Es sabido que nuestro diseño constitucional incorpora dos principios de representación distintos: el demográfico para elegir diputados y el territorial para la elección de senadores. El criterio territorial, de acuerdo con lo que acordaron nuestros constituyentes, es igualitario, tres senadores por provincia. En cambio, el demográfico, basado en la población, exhibe importantes distorsiones. En parte porque la ley hoy vigente contiene dos criterios algo exóticos -un mínimo de 5 diputados por provincia y ningún distrito puede tener una representación menor a la de 1976-  pero sobre todo por el incumplimiento del art.45 de la Constitución. Este ordena al Congreso fijar la base de representación después de la realización de cada censo. Desde 1980 se realizaron tres censos -1991, 2001 y 2010- , entre 1980 y 2010 la población aumentó 43,5% -si lo lleváramos a lo que se estima es la población actual el aumento sería más del 60%- . Y bien, hasta el día de hoy, no se ha actualizado dicha base. Este es un claro ejemplo de incumplimiento de una regla porque no existe sanción. En un reciente y largo fallo, la Cámara Nacional Electoral se limitó a exhortar al Congreso a cumplir con el mandato constitucional. No puede avanzar más de ese punto porque, ¿cómo se fuerza a los legisladores a tratar una ley? Este tipo de situaciones revela que cuando no existen  sanciones por el incumplimiento de la regla o por el fallo de los jueces se abren las puertas al acatamiento estratégico. Esto es, los actores harán un cálculo y verán si les convine o no obedecer.

La conclusión de esta sección es doble. Las expectativas acerca del comportamiento de los actores relevantes, aquí me limito a nuestros representantes, deben incluir la posibilidad de incumplimiento de las reglas porque los mueve el cálculo y no un sentimiento de obligación. Entonces, no nos hagamos ilusiones, los representantes pueden salir indemnes del incumplimiento de la regla porque no pagan costos. Por esta misma razón, las reglas con mayores probabilidades de ser acatadas son las que pueden asegurar su cumplimiento sin la amenaza de sanciones. Pero este ya es otro tema.
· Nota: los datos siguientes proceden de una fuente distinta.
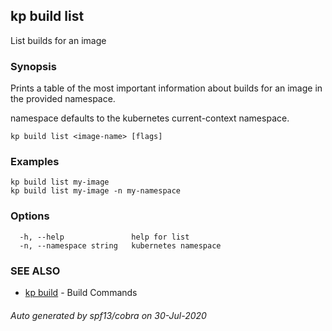 ## kp build list

List builds for an image

### Synopsis

Prints a table of the most important information about builds for an image in the provided namespace.

namespace defaults to the kubernetes current-context namespace.

```
kp build list <image-name> [flags]
```

### Examples

```
kp build list my-image
kp build list my-image -n my-namespace
```

### Options

```
  -h, --help               help for list
  -n, --namespace string   kubernetes namespace
```

### SEE ALSO

* [kp build](kp_build.md)	 - Build Commands

###### Auto generated by spf13/cobra on 30-Jul-2020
En síntesis. Lo que he tratado de aportar a esta conversación sobre el federalismo es una revisión de las premisas sobre las que suelen descansar nuestras expectativas acerca del funcionamiento de las instituciones y el comportamiento de los actores. Respecto de las primeras, subrayé el papel de los partidos y su capacidad de cruzar los límites institucionales sobre los que descansa el principio de división de poderes. El sistema federal no escapa a este fenómeno porque no puede sino estar atravesado, en el juego democrático, por la gravitación de los partidos políticos. El gobierno nacional incide sobre las provincias cuando nacionaliza la agenda o formula prioridades nacionales y las provincias inciden sobre el gobierno nacional cuando participan de la sanción de leyes nacionales o impiden que se tomen medidas que consideran que los pueda afectar. En cuanto a las expectativas acerca del comportamiento de los actores, lo que sugiero es no desconocer ni la presencia ni de la importancia de las conductas basadas en el acatamiento estratégico, a menos que prefiramos predicar en el desierto.

Dicho esto, se me podrá objetar que este razonamiento también lleva a un callejón sin salida. No necesariamente. Es una invitación a plantear preguntas a partir de premisas más realistas, algo menos ancladas en las instituciones y algo más en qué hacer para que el cambio venga de la sociedad.